:: PROVIDED DATA ::
= = =
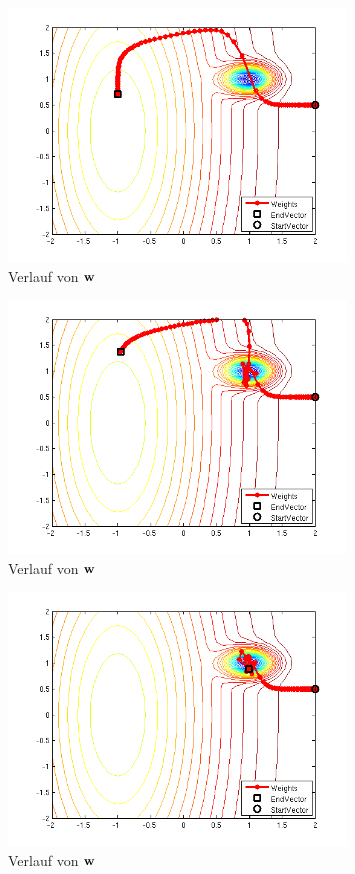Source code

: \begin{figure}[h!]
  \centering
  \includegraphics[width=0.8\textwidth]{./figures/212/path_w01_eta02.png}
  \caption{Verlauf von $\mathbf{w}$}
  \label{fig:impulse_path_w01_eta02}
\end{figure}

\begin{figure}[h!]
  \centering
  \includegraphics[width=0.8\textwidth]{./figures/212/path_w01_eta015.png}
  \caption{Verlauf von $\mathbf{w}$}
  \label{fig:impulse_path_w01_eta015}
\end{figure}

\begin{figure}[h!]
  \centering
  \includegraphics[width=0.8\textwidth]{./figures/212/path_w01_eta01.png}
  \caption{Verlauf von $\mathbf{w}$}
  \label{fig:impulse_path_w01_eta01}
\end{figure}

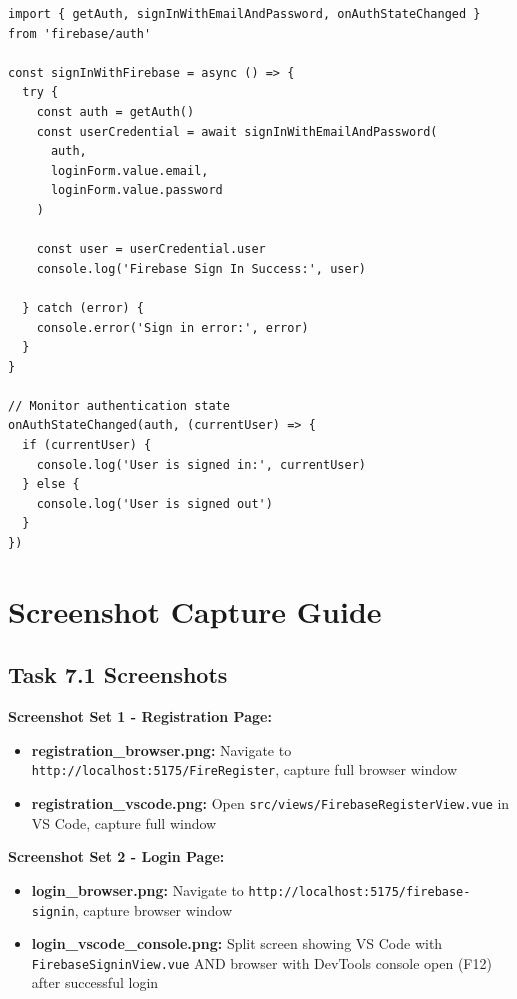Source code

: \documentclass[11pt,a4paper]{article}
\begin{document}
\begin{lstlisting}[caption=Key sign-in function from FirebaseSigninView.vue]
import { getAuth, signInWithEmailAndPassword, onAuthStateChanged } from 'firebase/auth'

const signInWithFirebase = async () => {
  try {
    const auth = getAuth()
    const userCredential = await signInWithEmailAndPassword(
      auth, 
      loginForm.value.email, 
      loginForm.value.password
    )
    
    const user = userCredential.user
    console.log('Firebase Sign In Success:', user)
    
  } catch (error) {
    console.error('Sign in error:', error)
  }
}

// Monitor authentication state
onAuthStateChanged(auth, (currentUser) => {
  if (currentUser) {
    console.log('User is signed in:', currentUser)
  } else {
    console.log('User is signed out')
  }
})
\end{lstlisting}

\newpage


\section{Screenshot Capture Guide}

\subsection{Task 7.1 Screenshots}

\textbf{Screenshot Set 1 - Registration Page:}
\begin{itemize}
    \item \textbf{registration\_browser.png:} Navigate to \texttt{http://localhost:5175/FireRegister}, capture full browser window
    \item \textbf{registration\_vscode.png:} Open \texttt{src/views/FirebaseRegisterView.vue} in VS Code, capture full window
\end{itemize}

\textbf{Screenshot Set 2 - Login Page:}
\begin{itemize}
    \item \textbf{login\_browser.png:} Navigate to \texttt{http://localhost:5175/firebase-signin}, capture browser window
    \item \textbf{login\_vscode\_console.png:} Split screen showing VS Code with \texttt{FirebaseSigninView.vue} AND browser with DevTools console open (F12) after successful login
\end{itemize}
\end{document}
= = =
:: TASK PROMPT ::
Scan the entries above and copy each line where "signed" occurs.

:: TASK ANSWER ::
    console.log('User is signed in:', currentUser)
    console.log('User is signed out')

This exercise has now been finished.